### What this task involves
Starting from the line that contains "[1]: https://complang.mit.edu/", reproduce each line exactly through the end of the material, and include no other lines.

____

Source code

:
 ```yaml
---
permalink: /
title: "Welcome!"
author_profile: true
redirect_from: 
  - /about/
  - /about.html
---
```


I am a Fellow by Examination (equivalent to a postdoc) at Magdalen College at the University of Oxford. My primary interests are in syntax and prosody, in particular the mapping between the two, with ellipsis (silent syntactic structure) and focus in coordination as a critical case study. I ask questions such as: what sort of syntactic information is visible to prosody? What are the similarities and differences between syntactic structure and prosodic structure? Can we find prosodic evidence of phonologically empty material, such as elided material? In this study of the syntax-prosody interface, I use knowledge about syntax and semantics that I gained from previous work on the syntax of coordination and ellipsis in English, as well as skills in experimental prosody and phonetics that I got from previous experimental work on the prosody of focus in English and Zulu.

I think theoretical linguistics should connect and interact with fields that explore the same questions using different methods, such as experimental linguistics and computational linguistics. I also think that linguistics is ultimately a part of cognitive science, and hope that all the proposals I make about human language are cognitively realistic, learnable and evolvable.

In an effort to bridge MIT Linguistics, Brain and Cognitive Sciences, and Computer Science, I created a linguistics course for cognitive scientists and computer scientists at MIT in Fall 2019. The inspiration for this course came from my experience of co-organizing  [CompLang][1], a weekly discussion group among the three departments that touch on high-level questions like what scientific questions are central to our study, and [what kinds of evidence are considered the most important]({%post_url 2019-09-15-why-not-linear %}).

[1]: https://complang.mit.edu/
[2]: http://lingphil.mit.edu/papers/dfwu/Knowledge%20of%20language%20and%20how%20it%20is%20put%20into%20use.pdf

____

### Your response
[1]: https://complang.mit.edu/
[2]: http://lingphil.mit.edu/papers/dfwu/Knowledge%20of%20language%20and%20how%20it%20is%20put%20into%20use.pdf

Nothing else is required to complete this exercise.